Eine Freundin rief mich gestern Abend an und erzählte mir über einen Artikel im „Zollern-Alb-Kurier“-Balingen. Herr Peter Frank, der den Presse-Bericht über eine sehr bemerkenswerte Veranstaltung geschrieben hat, gab mir sein Einverständnis für die Bereitstellung auf dieser Seite. Er mailte mir heute Nachmittag den Originaltext wie folgt. Dafür herzlichen Dank!
Foto: Peter Frank – von links nach rechts: Pfarrer Marek Perzynski, Pastor Rolf Held, Pfarrer Oskar Beuttler, Frau Ruth Reinhardt
Ökumenische FriedensDekade Meßstetten
Zu Erinnerung und Umkehr hatten sich in der Friedenskirche der Methodistengemeinde Meßstetten rund 60 Menschen eingefunden. Durch die Liturgie der ökumenischen Feier führte Frau Ruth Reinhardt. Am Beginn stand die Analyse der geschichtlichen und gesellschaftlichen Umstände des Holocausts. Pfarrer Marek Perzynski von der katholischen Kirchengemeinde erzählte beispielsweise von der Deportation polnischstämmiger Bürger, von denen 8000 im Niemandsland zwischen Deutschland und Polen strandeten. Es folgten weitere Schilderungen von Gräueltaten an den Menschen jüdischer Abstammung, von denen die meisten Deutsche und damit Mitbürger waren, und danach das offene Bekenntnis der Kirchen, sich an entscheidender Stelle nicht gegen die Judenverfolgung gestellt zu haben.
Christen in dieser dunkelsten Zeit deutscher Geschichte waren offensichtlich blind für die Tatsache, dass der christliche Gott auch jener der Juden ist, dass man gemeinsame Wurzeln hat. Das Naziregime konnte auf einen verbreiteten Judenhass bauen und nutzte diesen Umstand gewissenlos aus. Häufig diente der „Volkszorn“ als Begründung und Werkzeug, um den Juden übelst zuzusetzen. Sie wurden enteignet, ja regelrecht ausgeplündert und ihrer Menschenrechte beraubt. Und die Kirche sah zumindest in der Führungsebene tatenlos, teilweise sogar billigend zu. Einzelne Pfarrer, die das Unrecht erkannten und öffentlich anprangerten, handelten ohne den Rückhalt ihrer Kirchenleitung und bezahlten ihren Mut und ihre Aufrichtigkeit nicht selten mit dem Leben.

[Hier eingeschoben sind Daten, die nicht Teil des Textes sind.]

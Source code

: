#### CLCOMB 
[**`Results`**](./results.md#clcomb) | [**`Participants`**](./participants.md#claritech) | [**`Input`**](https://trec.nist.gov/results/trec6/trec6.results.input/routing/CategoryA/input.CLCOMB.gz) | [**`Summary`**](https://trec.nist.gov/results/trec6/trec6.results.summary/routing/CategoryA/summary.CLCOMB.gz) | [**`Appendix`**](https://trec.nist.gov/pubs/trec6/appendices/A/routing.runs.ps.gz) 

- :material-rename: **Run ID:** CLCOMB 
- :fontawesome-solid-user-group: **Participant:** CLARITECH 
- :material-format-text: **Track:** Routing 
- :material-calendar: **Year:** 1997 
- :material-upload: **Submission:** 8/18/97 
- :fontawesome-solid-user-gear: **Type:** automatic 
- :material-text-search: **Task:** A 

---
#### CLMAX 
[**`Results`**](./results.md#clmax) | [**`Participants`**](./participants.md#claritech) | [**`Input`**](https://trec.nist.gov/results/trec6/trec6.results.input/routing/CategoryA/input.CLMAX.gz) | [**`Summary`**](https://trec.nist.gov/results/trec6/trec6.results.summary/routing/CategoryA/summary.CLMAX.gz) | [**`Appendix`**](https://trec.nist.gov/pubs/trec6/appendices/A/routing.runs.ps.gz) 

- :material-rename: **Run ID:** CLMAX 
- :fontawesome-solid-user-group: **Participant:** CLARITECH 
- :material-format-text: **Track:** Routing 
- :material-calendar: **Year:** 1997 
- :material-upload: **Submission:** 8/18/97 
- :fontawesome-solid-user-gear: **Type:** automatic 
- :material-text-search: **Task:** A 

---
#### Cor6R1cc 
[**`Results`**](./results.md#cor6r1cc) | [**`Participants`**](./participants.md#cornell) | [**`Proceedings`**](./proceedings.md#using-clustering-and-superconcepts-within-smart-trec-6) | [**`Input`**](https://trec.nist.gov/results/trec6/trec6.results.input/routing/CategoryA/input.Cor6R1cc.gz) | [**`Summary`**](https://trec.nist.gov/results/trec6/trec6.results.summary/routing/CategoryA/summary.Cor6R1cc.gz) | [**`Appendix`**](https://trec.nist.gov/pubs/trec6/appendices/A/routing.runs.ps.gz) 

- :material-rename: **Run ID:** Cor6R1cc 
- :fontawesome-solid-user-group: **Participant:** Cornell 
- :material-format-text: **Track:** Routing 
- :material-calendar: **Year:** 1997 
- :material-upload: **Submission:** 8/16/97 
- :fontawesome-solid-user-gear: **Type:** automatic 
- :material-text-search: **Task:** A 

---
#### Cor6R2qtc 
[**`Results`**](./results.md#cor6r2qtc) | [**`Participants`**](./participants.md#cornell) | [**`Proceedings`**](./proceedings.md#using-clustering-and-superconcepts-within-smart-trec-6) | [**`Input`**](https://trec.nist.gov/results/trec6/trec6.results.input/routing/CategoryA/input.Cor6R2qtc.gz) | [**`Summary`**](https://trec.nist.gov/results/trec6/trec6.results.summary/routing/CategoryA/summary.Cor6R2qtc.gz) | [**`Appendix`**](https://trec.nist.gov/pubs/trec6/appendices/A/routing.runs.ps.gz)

Pastor Held von der Evangelisch-Methodistischen Kirche empfahl den Anwesenden, die Gedenkstätte in Bisingen zu besuchen. Damit wurde klar, dass Juden auch in der nahen Umgebung verfolgt wurden. Viele evangelische Landeskirchen seien von nazitreuen „Deutschen Christen“ beherrscht worden. Und Held bekannte, dass auch die Methodischtische Kirche „…kein leuchtendes Beispiel des Widerstandes“ gewesen sei. Pfarrer Oskar Beuttler merkte an, dass auch der Reformator Martin Luther Mitschuld am Judenhass trug. Aus Enttäuschung darüber, dass Juden sich nicht der christlichen Heilsbotschaft öffnen wollten, hatte Luther eine Hetzschrift geschrieben, die den Nazis als eine der Begründungen ihrer abscheulichen Verbrechen diente. Erst einige Zeit nach dem Krieg rangen sich die Kirchen zum Eingeständnis ihrer falschen Haltung während der Nazizeit durch. Sie bekannten öffentlich ihre Schuld.
Heute ist die Haltung zum Judentum in fast allen christlichen Kirchen Europas neu definiert. Man ist sich bewusst, dass Gnade und Erwählung durch Gott sowohl für Christen als auch für das jüdische Volk unwiderruflich sind. Als ein Ausdruck der neuen Verbundenheit floss das Opfer des Gottesdienstes zur Hälfte nach Zedakah, einem Altenheim für Holocaust-Opfer in Israel.
Im Anschluss wurde der Film „Am Ende kommen die Touristen“ gezeigt. Er begleitete Sven, einen deutschen Zivildienstleistenden nach Auschwitz. Man sah, wie schwer es jungen Leuten fällt, das damals geschehene Unrecht heute noch zu begreifen und wie sehr es sie dennoch berührt, zumindest in der Umgebung dieses Vernichtungslagers. Gleichzeitig wurde ein alter Mann vorgestellt, der noch immer unter einem Trauma leidet. Doch langsam wird die nicht wirklich aufgearbeitete Vergangenheit von Touristen platt getreten.